Dataset entries
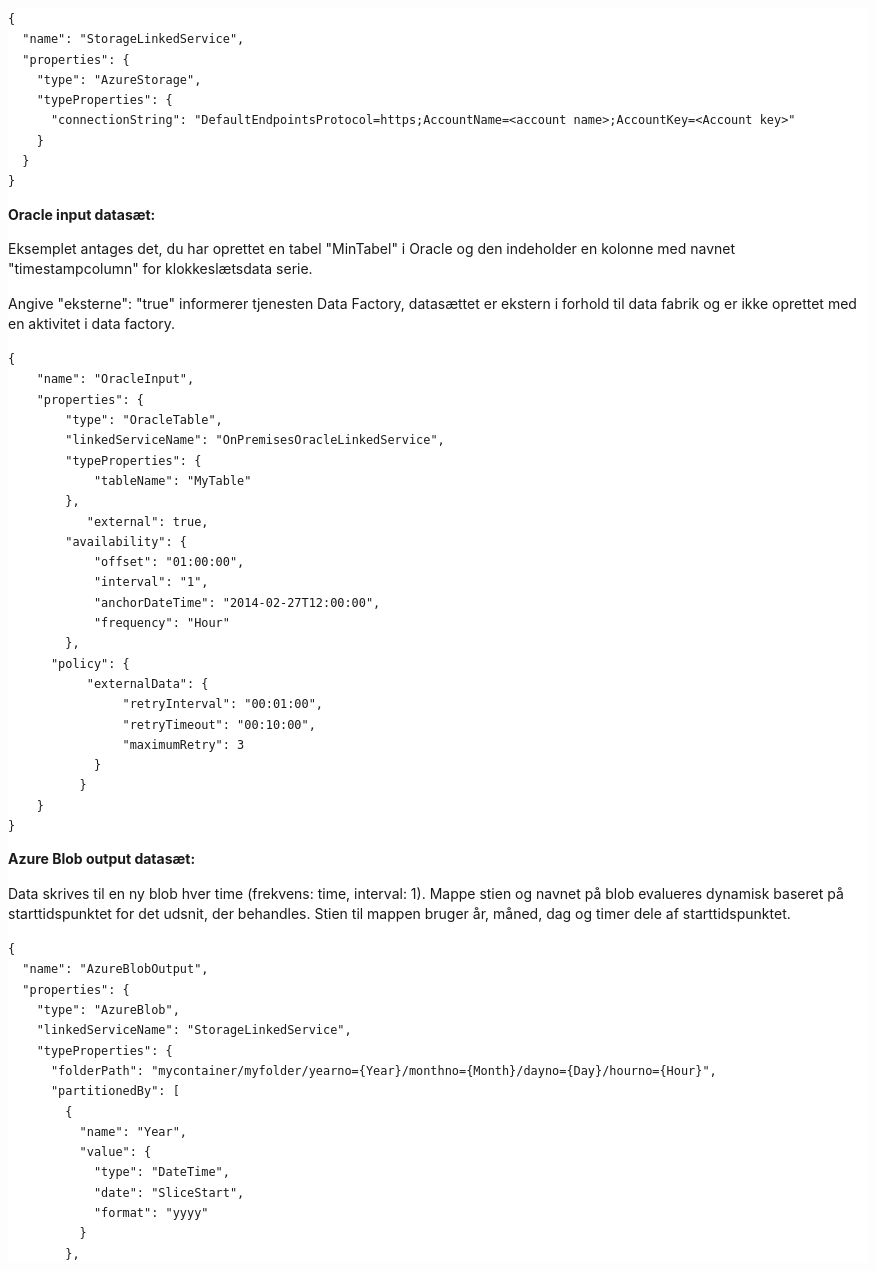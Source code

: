     {
      "name": "StorageLinkedService",
      "properties": {
        "type": "AzureStorage",
        "typeProperties": {
          "connectionString": "DefaultEndpointsProtocol=https;AccountName=<account name>;AccountKey=<Account key>"
        }
      }
    }

**Oracle input datasæt:**

Eksemplet antages det, du har oprettet en tabel "MinTabel" i Oracle og den indeholder en kolonne med navnet "timestampcolumn" for klokkeslætsdata serie. 

Angive "eksterne": "true" informerer tjenesten Data Factory, datasættet er ekstern i forhold til data fabrik og er ikke oprettet med en aktivitet i data factory.

    {
        "name": "OracleInput",
        "properties": {
            "type": "OracleTable",
            "linkedServiceName": "OnPremisesOracleLinkedService",
            "typeProperties": {
                "tableName": "MyTable"
            },
               "external": true,
            "availability": {
                "offset": "01:00:00",
                "interval": "1",
                "anchorDateTime": "2014-02-27T12:00:00",
                "frequency": "Hour"
            },
          "policy": {     
               "externalData": {        
                    "retryInterval": "00:01:00",    
                    "retryTimeout": "00:10:00",       
                    "maximumRetry": 3       
                }     
              }
        }
    }


**Azure Blob output datasæt:**

Data skrives til en ny blob hver time (frekvens: time, interval: 1). Mappe stien og navnet på blob evalueres dynamisk baseret på starttidspunktet for det udsnit, der behandles. Stien til mappen bruger år, måned, dag og timer dele af starttidspunktet.
    
    {
      "name": "AzureBlobOutput",
      "properties": {
        "type": "AzureBlob",
        "linkedServiceName": "StorageLinkedService",
        "typeProperties": {
          "folderPath": "mycontainer/myfolder/yearno={Year}/monthno={Month}/dayno={Day}/hourno={Hour}",
          "partitionedBy": [
            {
              "name": "Year",
              "value": {
                "type": "DateTime",
                "date": "SliceStart",
                "format": "yyyy"
              }
            },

INSTRUCTIONS TO FOLLOW: Among the lines above, find those holding "true" and copy each one.

EXERCISE OUTPUT:
Angive "eksterne": "true" informerer tjenesten Data Factory, datasættet er ekstern i forhold til data fabrik og er ikke oprettet med en aktivitet i data factory.
               "external": true,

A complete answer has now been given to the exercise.